Corporate would set circulation goals for us based not on what we could achieve but on what they needed to cover their asses, which included not just their seven-figure bonuses but the increasing leveraged debt in their blind acquisition of more newspapers.

The final insult came when they sent out a Corporate VP and a board member to analyze our circulation department and then give us a set of recommendations that had clearly been drawn up before they got on the plane.

Within six months of that dumb show, I had found another job, and, within six months of my leaving, my boss was handed the cardboard box for failure to achieve goals no intelligent person would have set.

At which point — are you listening, Marla? — we were both much happier than we had been in years.

“Live free or die, boys. Death is not the worst of evils.” — John Stark

 

Juxtaposition of the Day

(Christopher Weyant)

 

(Peter Schrank)

There have been many cartoons featuring the statue of Lincoln, since the Republicans held some kind of poll in which Trump was declared a better president.

It’s a comparison so nonsensical as to invite mockery rather than refutation.

However, like the Access Hollywood tape, like the mockery of New York Times reporter Serge Kovaleski, like the insults to Christine Blasey Ford and, more recently, John Dingell, it bounces off.

And we’ve already come to grips with the fact that his so-called Christian followers routinely ignore the teachings of Christ, but it was stunning to hear him compared to Jesus on the floor of Congress while few challenged that blasphemy.

Nor was there a public cry of outrage when Mike Huckabee suggested that Trump could have a third term as president.

If you think “Cult of Personality” is simply a song by Living Colour, you’re missing the clues to where we’re headed.

I’m beginning to suspect that it would be easier to make Lincoln’s statue walk and talk than to get the mass of American people to rise up and do the same.

 

It’s the same the whole world over

(Matt Bors)

 

(First Dog on the Moon)

We might be in a better position to resist if we didn’t see the same blind cruelty and short-sighted, self-serving policies spreading in other countries.

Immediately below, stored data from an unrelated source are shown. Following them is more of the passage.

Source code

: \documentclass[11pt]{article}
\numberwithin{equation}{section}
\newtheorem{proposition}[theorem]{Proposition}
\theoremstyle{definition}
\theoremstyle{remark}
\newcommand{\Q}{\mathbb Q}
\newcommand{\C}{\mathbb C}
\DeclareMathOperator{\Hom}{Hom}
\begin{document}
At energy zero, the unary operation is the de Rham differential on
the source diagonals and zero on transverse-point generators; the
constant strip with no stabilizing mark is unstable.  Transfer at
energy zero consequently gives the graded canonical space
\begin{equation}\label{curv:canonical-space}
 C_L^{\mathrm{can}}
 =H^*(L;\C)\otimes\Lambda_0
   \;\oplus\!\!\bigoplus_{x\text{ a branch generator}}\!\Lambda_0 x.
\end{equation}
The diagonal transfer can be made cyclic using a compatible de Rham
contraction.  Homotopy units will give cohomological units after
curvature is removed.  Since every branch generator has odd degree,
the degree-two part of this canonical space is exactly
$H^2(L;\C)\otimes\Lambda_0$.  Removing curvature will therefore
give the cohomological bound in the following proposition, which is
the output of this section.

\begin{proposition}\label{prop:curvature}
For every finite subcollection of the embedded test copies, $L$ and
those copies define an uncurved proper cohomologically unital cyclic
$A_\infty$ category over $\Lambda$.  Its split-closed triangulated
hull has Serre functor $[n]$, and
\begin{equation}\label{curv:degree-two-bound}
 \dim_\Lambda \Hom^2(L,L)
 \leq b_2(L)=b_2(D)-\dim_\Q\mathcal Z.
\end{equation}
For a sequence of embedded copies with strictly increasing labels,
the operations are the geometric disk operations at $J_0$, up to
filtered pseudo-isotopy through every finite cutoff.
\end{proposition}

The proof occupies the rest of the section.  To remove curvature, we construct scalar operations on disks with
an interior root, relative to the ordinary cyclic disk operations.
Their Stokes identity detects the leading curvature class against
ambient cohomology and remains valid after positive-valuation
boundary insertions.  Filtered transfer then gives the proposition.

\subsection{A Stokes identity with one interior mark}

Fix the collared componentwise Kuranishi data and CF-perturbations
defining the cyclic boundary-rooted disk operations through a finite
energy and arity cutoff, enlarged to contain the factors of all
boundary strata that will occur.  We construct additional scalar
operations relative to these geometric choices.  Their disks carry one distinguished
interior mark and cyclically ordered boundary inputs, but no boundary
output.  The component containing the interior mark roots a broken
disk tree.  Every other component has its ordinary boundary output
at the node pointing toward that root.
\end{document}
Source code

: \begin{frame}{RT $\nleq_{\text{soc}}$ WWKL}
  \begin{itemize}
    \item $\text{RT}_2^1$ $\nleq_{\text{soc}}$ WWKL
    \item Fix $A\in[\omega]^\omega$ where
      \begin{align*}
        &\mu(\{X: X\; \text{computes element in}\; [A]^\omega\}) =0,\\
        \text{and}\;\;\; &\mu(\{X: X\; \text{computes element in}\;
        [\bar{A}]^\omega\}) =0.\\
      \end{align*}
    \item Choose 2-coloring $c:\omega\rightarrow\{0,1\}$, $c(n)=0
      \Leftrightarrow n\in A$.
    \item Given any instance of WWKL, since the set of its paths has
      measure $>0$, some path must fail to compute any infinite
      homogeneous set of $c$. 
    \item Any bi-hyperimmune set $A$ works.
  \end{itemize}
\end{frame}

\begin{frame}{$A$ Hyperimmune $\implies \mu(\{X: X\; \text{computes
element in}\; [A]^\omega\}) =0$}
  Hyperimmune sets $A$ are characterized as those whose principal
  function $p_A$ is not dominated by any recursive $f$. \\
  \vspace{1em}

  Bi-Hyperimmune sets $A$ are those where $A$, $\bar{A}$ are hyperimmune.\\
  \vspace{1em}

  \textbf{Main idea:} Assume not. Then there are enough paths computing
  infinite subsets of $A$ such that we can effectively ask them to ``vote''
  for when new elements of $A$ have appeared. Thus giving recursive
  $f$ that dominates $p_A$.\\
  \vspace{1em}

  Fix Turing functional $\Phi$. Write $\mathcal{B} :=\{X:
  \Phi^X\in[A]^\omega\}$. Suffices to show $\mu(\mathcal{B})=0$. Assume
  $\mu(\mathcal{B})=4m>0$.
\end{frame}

Matt Bors mocks those who see a lesson and a warning in the recent UK elections, in which an extreme candidate appears to have either driven voters to stay home or to vote for Boris Johnson despite not wanting Brexit.

But First Dog in the Moon (go read the rest) cites the Teenies as the worst decade in Australian history, and, while his specifics are anchored in their particular failures, his furious despair could well be brought to these shores.

It seems to me a good time to be furious without being foolish, and that the four actual years of Bland Biden which pragmatic analysis suggests is possible would be better than four nonexistent years of an idealistic candidate who, the same analysis suggests, has no more chance of being elected than George McGovern or William Jennings Bryan.

I suppose we’ll see, but I’d rather see the youth movement coalesce around something that could happen than around something that won’t.

 

Meanwhile

Marty Two-Bulls reminds us that we don’t need to get caught up in the vulgarity and exploitation of the season, but can remain apart and take comfort in the beauty offered.

The battle will wait a few days while we reinforce our spirits.